The defense has also framed the case as a procedural misstep by the prosecution: the transfers were subject to a presidential audit and a national-security accounting process, not the ordinary forensic trail prosecutors attempted to follow. That procedural channel, they claim, was bypassed by investigators, leaving the state without the specialized operational records that would be necessary to prove misspending.

Tactically, the defense focused on piercing the prosecution’s evidentiary seams: cross-examinations that turned on whether the principal investigator and other witnesses had the methodological foundation to trace operational expenditures, and whether statutory texts had been correctly read.

The prosecution theory: accountability where national-security authority becomes a veil

Core narrative: The government framed the case as an “elaborate scheme” to divert public funds under the cover of national-security spending — an allegation that turns on intent, documentation, and whether ordinary oversight was bypassed.

Evolving focus: As the trial progressed, the prosecution’s theory narrowed. Early public filings emphasized lack of authority or formal membership in the NSC; in court, and especially after defense witnesses (including former ministers) gave statute-based explanations, prosecutors shifted toward an accountability frame: even if transfers could be justified procedurally, did the defendants account for or lawfully expend the money?

Evidentiary gaps: The prosecution’s case was hobbled by notable absences — most consequentially, the failure to call financial or legal experts to rebut the statutory readings offered by defendants like Samuel Tweah. Without expert witnesses to challenge Tweah’s statutory interpretation of transfers and the PFM law, his testimony stood largely uncontradicted on technical authority questions.

Investigative focus and limits: Prosecutors relied on lead investigator testimony (notably from Baba Borkai of the Liberia Anti-Corruption Commission) to defend the probe’s methodology. But Borkai acknowledged he had not pursued operational accounting for the disbursed funds, focusing instead on which agencies received money. That omission undercut efforts to prove the funds were misused.

The Supreme Court intervention

A procedural earthquake: Defense teams attacked a December Supreme Court opinion that, in a three-justice majority, had held the Finance Minister and others were not covered by statutory NSC protections. Within minutes of its release, defense lawyers said the majority had overlooked Section 3(b) of the NSRI — which names the Finance Minister — and petitioned for reargument. The high court granted that petition.

Stakes beyond the defendants: The re-argument is not merely bureaucratic hair-splitting. It raises foundational questions about the constitutional scope of executive authority, the reach of statutory immunity, and whether some acts of state — especially those claimed as national security — are insulated from ordinary criminal processes.

Politics, perception, and the courtroom’s echo

From the beginning, defendants characterized the indictment as politically motivated — “a witch-hunt” intended to blunt Weah-era figures and their political futures. Prosecutors denied that the charges were partisan, insisting the rule of law required accountability.

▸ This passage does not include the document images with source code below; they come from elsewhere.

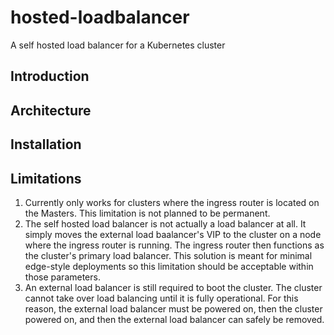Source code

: # hosted-loadbalancer
A self hosted load balancer for a Kubernetes cluster

## Introduction

## Architecture

## Installation

## Limitations

1) Currently only works for clusters where the ingress router
   is located on the Masters. This limitation is not planned
   to be permanent.
2) The self hosted load balancer is not actually a load
   balancer at all. It simply moves the external load baalancer's
   VIP to the cluster on a node where the ingress router is
   running. The ingress router then functions as the cluster's
   primary load balancer. This solution is meant for minimal
   edge-style deployments so this limitation should be
   acceptable within those parameters.
3) An external load balancer is still required to boot the
   cluster. The cluster cannot take over load balancing until
   it is fully operational. For this reason, the external load
   balancer must be powered on, then the cluster powered on,
   and then the external load balancer can safely be removed.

Public and private anxieties: Observers suggested the prosecution’s reticence to produce experts may reflect unwillingness among specialists to publicly contradict practices of the current administration, or simply investigative gaps. Either way, the result was that the trial became as much about institutional courage as about accounting ledgers.

What a verdict will mean

A conviction would validate a muscular view of accountability that shrugs off executive insulation when money vanishes into opaque security operations. An acquittal or a decision in favor of defense legal theories would signal a stronger structural protection for executive discretion on national-security spending and tighten procedural requirements for bringing such cases.